The most important aspect of the feedback loop is the time it takes for each step to complete.

The goal is to automate as much as possible in each stage of the feedback loop. A fast feedback loop is essential to move and produce reliable software for end users. This reliability breeds from the actions that are continuously taken based on current observations and decisions thereafter.

One of the major roadblocks to building faster feedback loops is the pain of integrating and deploying large code base. A large code base increases the cost of compilation, bundling and deploying on an infrastructure. The cost of installing the required dependencies for a software environment to run the code can be prohibitive and slow the process. Also, with regards to diverse deployment environments running on heterogeneous infrastructure, supporting this diversity can become another issue that leads to further latencies. All of this adds up to longer decision intervals and reaction times, both of which are crucial to delivering production-quality software to users.

The Cost of Change

At the heart of a fast feedback loop is reducing the cost of change. Improving feedback time from minutes to seconds, although seemingly trivial, can have a large impact on reducing this cost of change. Developers can confidently build new infrastructure and code with the promise that no change is too big. Facebook’s mantra of “done is better than perfect” fits into this ideology of being able to build software at a rapid pace while minimizing costs.

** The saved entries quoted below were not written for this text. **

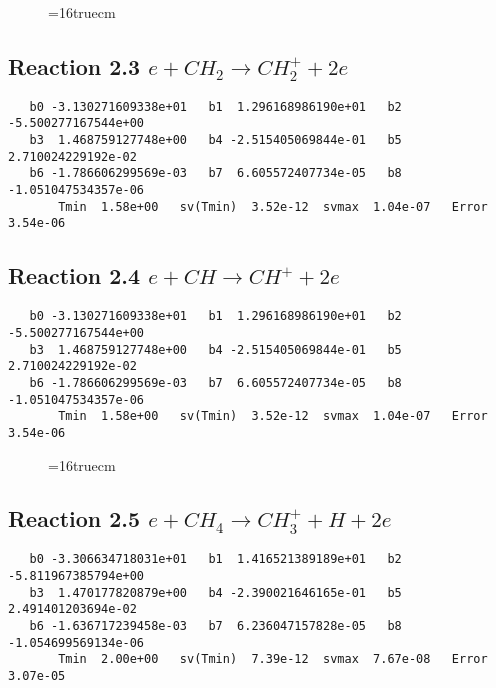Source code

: \documentclass[12pt]{article}
\begin{document}
\begin{figure} \label{met.2_2.1}
\epsfxsize=16truecm
\end{figure}
\newpage
 
\subsection{ 
Reaction 2.3      $e + CH_2 \rightarrow CH_2^+ + 2e$
}

\begin{small}\begin{verbatim} 
   b0 -3.130271609338e+01   b1  1.296168986190e+01   b2 -5.500277167544e+00
   b3  1.468759127748e+00   b4 -2.515405069844e-01   b5  2.710024229192e-02
   b6 -1.786606299569e-03   b7  6.605572407734e-05   b8 -1.051047534357e-06
       Tmin  1.58e+00   sv(Tmin)  3.52e-12  svmax  1.04e-07   Error  3.54e-06
\end{verbatim}\end{small}

\subsection{ 
Reaction 2.4      $e + CH \rightarrow CH^+ +2e$
}

\begin{small}\begin{verbatim} 
   b0 -3.130271609338e+01   b1  1.296168986190e+01   b2 -5.500277167544e+00
   b3  1.468759127748e+00   b4 -2.515405069844e-01   b5  2.710024229192e-02
   b6 -1.786606299569e-03   b7  6.605572407734e-05   b8 -1.051047534357e-06
       Tmin  1.58e+00   sv(Tmin)  3.52e-12  svmax  1.04e-07   Error  3.54e-06
\end{verbatim}\end{small}

\begin{figure} \label{met.2_2.3}
\epsfxsize=16truecm
\end{figure}
\newpage
 
\subsection{
Reaction 2.5       $e + CH_4 \rightarrow CH_3^+ + H + 2e$
}

\begin{small}\begin{verbatim} 
   b0 -3.306634718031e+01   b1  1.416521389189e+01   b2 -5.811967385794e+00
   b3  1.470177820879e+00   b4 -2.390021646165e-01   b5  2.491401203694e-02
   b6 -1.636717239458e-03   b7  6.236047157828e-05   b8 -1.054699569134e-06
       Tmin  2.00e+00   sv(Tmin)  7.39e-12  svmax  7.67e-08   Error  3.07e-05
\end{verbatim}\end{small}
\end{document}
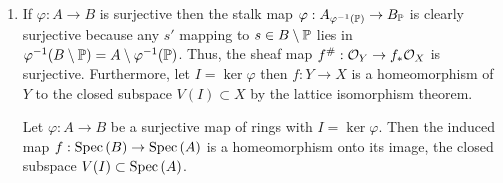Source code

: \documentclass[12pt]{article}
\begin{document}
\begin{enumerate}
\begin{proof}
\end{proof}
\begin{lemma}
$\overline{f(V(I))} = V(\varphi^{-1}(I))$.
\end{lemma}
\begin{proof}
Consider $f(V(I)) \subset V(J)$ then $J \subset \varphi^{-1}(\P)$ for each prime ideal $\P \subset B$ above $I$ so $\varphi(J) \subset \sqrt{I}$. By the above lemma, $J \subset \varphi^{-1}(\sqrt{I}) = \sqrt{\varphi^{-1}(I)}$ and thus,
\[ V(J) \supset V(\sqrt{\varphi^{-1}(I)}) = V(\varphi^{-1}(I)) \] Furthermore, if $\p \supset f(V(I))$ then $\p = \varphi^{-1}(\P)$ with $\P \supset I$ so then $\p \supset \varphi^{-1}(I)$ and thus $\p \in V(\varphi^{-1}(I))$. Thus $f(V(I)) \subset V(\varphi^{-1}(I))$ which proves that $\overline{f(V(I))} = V(\varphi^{-1}(I))$.
\end{proof}

\begin{corollary}
$\overline{f(Y)} = V(\ker{\varphi})$ so $f$ is dominant iff $\ker{\varphi} \subset \nilrad{A}$.
\end{corollary} 
Therefore, in this case, $\ker{\varphi} = 0$ so $f$ is dominant. 

\item If $\varphi : A \to B$ is surjective then the stalk map $\varphi : A_{\varphi^{-1}(\P)} \to B_\P$ is clearly surjective because any $s'$ mapping to $s \in B \setminus \P$ lies in $\varphi^{-1}(B \setminus \P) = A \setminus \varphi^{-1}(\P)$. Thus, the sheaf map $f^\# : \struct{Y} \to f_* \struct{X}$ is surjective. Furthermore, let $I = \ker{\varphi}$ then $f : Y \to X$ is a homeomorphism of $Y$ to the closed subspace $V(I) \subset X$ by the lattice isomorphism theorem. 

\begin{proposition}
Let $\varphi : A \to B$ be a surjective map of rings with $I = \ker{\varphi}$. Then the induced map $f : \Spec{B} \to \Spec{A}$ is a homeomorphism onto its image, the closed subspace $V(I) \subset \Spec{A}$.
\end{proposition}


\end{enumerate}
\end{document}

As communities and organizations start experimenting with microservices, they also need a new way to bring the change to their feedback loop.

That’s where containers come in. The container ecosystem is promising this change, and ultimately allowing developers to see their code in action by accelerating all four stages of the feedback loop.

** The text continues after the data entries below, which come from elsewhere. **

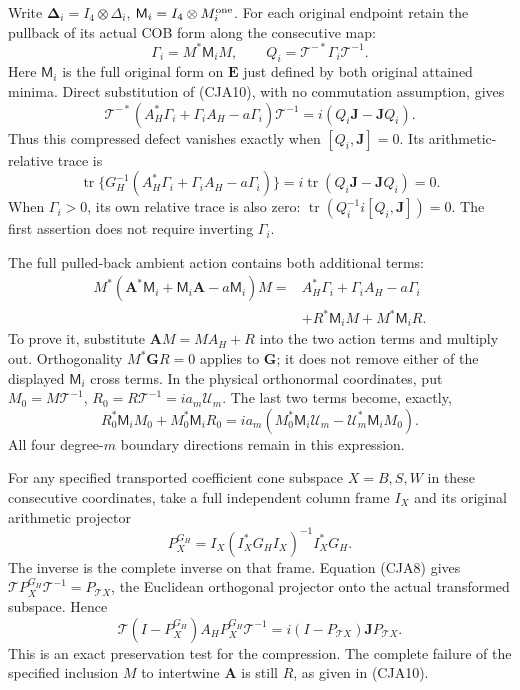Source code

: \documentclass[11pt,a4paper]{article}
\begin{document}
Write \(\boldsymbol\Delta_i=I_4\otimes\Delta_i\),
\(\mathsf M_i=I_4\otimes M_i^{\rm one}\).
For each original endpoint retain the pullback of its actual COB form
along the consecutive map:
\[
 \Gamma_i=M^*\mathsf M_iM,\qquad
 Q_i=\mathcal T^{-*}\Gamma_i\mathcal T^{-1}.
\]
Here \(\mathsf M_i\) is the full original form on \(\mathbf E\)
just defined by both original attained minima.
Direct substitution of (CJA10), with no commutation assumption, gives
\begin{equation}
 \boxed{\mathcal T^{-*}
 (A_H^*\Gamma_i+\Gamma_iA_H-a\Gamma_i)\mathcal T^{-1}
       =i(Q_i\mathbf J-\mathbf JQ_i).}
 \tag{CJA13}
\end{equation}
Thus this compressed defect vanishes exactly when
\([Q_i,\mathbf J]=0\).
Its arithmetic-relative trace is
\[
 \operatorname{tr}\{G_H^{-1}
 (A_H^*\Gamma_i+\Gamma_iA_H-a\Gamma_i)\}
   =i\operatorname{tr}(Q_i\mathbf J-\mathbf JQ_i)=0 .
\]
When \(\Gamma_i>0\), its own relative trace is also zero:
\(\operatorname{tr}(Q_i^{-1}i[Q_i,\mathbf J])=0\).
The first assertion does not require inverting \(\Gamma_i\).

The full pulled-back ambient action contains both additional terms:
\begin{equation}
 \begin{split}
 M^*(\mathbf A^*\mathsf M_i+\mathsf M_i\mathbf A-a\mathsf M_i)M
 ={}&A_H^*\Gamma_i+\Gamma_iA_H-a\Gamma_i\\
   &+R^*\mathsf M_iM+M^*\mathsf M_iR .
 \end{split}
 \tag{CJA14}
\end{equation}
To prove it, substitute \(\mathbf AM=MA_H+R\) into the two
action terms and multiply out.  Orthogonality
\(M^*\mathbf GR=0\) applies to \(\mathbf G\);
it does not remove either of the displayed \(\mathsf M_i\) cross terms.
In the physical orthonormal coordinates, put
\(M_0=M\mathcal T^{-1}\), \(R_0=R\mathcal T^{-1}=ia_m\mathcal U_m\).
The last two terms become, exactly,
\begin{equation}
 R_0^*\mathsf M_iM_0+M_0^*\mathsf M_iR_0
 =ia_m(M_0^*\mathsf M_i\mathcal U_m
              -\mathcal U_m^*\mathsf M_iM_0).
 \tag{CJA15}
\end{equation}
All four degree-\(m\) boundary directions remain in this expression.

For any specified transported coefficient cone subspace \(X=B,S,W\)
in these consecutive coordinates,
take a full independent column frame \(I_X\) and its original
arithmetic projector
\[
 P_X^{G_H}=I_X(I_X^*G_HI_X)^{-1}I_X^*G_H .
\]
The inverse is the complete inverse on that frame.
Equation (CJA8) gives
\(\mathcal TP_X^{G_H}\mathcal T^{-1}=P_{\mathcal TX}\),
the Euclidean orthogonal projector onto the actual transformed
subspace.  Hence
\begin{equation}
 \mathcal T(I-P_X^{G_H})A_HP_X^{G_H}\mathcal T^{-1}
     =i(I-P_{\mathcal TX})\mathbf JP_{\mathcal TX}.
 \tag{CJA16}
\end{equation}
This is an exact preservation test for the compression.
The complete failure of the specified inclusion \(M\) to intertwine
\(\mathbf A\) is still \(R\), as given in (CJA10).
\end{document}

Hyper-Agile Feedback Loop and Developer Experience

A hyper-agile feedback loop is one where the transition time from one stage to the other is minimal and measured in seconds.

Creating a hyper-agile feedback loop is nothing short of an extraordinary developer experience. Such an experience encourages risk taking, alternative solutions and a cycle of Kaizen. The easiest way to understand how the container ecosystem produces this hyper-agile feedback loop is to be aware of the ecosystem participants and their contribution to the loop.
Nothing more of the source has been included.